The officer’s lawyers are expecting the court to acquit the defendant of all charges.
The scandal broke out on October 5, 2004, when news surfaced that the IDF Captain, whose name cannot be revealed, had fired at the dead body of a Palestinian school girl to confirm her death.
On that day, soldiers spotted a figure entering a military zone near the Israel-Egypt border and shots were fired from a base on the Philadelphi route. The captain and a number of soldiers left the base to inspect the body, which appeared to belong to a female pupil carrying a school bag.
The case caused a firestorm when rumors had it that although the girl was dead when the soldiers reached the scene, the captain emptied a magazine on her body to confirm her death when he suspected that her bag was booby-trapped. An ensuing search revealed that the bag was filled with textbooks.
In an initial query into the incident the captain told military investigators that he did not intend to shoot the girl yet had to do so when Palestinian gunmen opened fire in his direction from empty houses in Rafah. Former IDF Chief of Staff Moshe Yaalon accepted the captain's version of events and reinstated him to military duty.
In November 2004, the military prosecution decided to press charges against the suspect and accused him of improperly using his weapon.
The captain maintained his innocence, charging that he never performed a “confirmed kill” and accused his soldiers of deliberately wanting to hurt him for his stubborn attitude on duty.
In February 2005, a main witness decided to withdraw his initial testimony against the suspect, accusing soldiers in the base of providing false testimonies to harm the captain, whose strictness they disliked.
Unable to reach a conclusive verdict, a team of military judges visited the scene of the incident under heavy security and listened to the suspect's version of events. A review of a video tape recorded by the army on October 5, 2004, showed a suspicious figure in the area as the girl approached the base.

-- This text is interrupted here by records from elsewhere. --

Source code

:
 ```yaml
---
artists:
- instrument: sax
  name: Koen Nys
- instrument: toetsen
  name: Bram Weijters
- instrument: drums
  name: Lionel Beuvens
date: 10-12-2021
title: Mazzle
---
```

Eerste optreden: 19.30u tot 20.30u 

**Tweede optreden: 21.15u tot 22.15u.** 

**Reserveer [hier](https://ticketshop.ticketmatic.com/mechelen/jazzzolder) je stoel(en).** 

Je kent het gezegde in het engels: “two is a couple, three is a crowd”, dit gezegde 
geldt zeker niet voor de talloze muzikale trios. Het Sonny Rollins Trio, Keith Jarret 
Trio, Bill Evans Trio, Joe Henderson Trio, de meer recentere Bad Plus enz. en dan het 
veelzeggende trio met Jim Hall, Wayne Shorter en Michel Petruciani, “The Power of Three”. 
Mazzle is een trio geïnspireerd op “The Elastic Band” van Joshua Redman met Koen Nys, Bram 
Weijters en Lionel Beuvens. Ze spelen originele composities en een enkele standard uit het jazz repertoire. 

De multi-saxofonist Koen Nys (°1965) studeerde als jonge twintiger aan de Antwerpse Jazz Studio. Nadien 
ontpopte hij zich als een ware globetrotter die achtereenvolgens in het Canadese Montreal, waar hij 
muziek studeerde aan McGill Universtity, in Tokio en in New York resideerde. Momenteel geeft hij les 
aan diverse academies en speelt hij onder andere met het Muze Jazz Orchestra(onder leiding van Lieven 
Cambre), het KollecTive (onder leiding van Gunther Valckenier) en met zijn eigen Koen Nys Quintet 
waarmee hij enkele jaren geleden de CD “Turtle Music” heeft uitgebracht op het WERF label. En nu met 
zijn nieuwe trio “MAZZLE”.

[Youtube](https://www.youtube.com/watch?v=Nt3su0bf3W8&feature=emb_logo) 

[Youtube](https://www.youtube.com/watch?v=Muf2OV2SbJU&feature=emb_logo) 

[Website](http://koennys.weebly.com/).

This missing link supports the captain's testimony that he feared the girl was sent by terrorists to draw IDF soldiers out of the base and carry out a shooting attack.
Tuesday's ruling will bring to an end a legal inquiry that lasted a year and drew unprecedented media attention and speculations. “We are optimistic and the captain is confident of his innocence,” a lawyer representing him told Ynet.
Estimates are that even if he is acquitted, the case will not end as the prosecution is planning to file an appeal.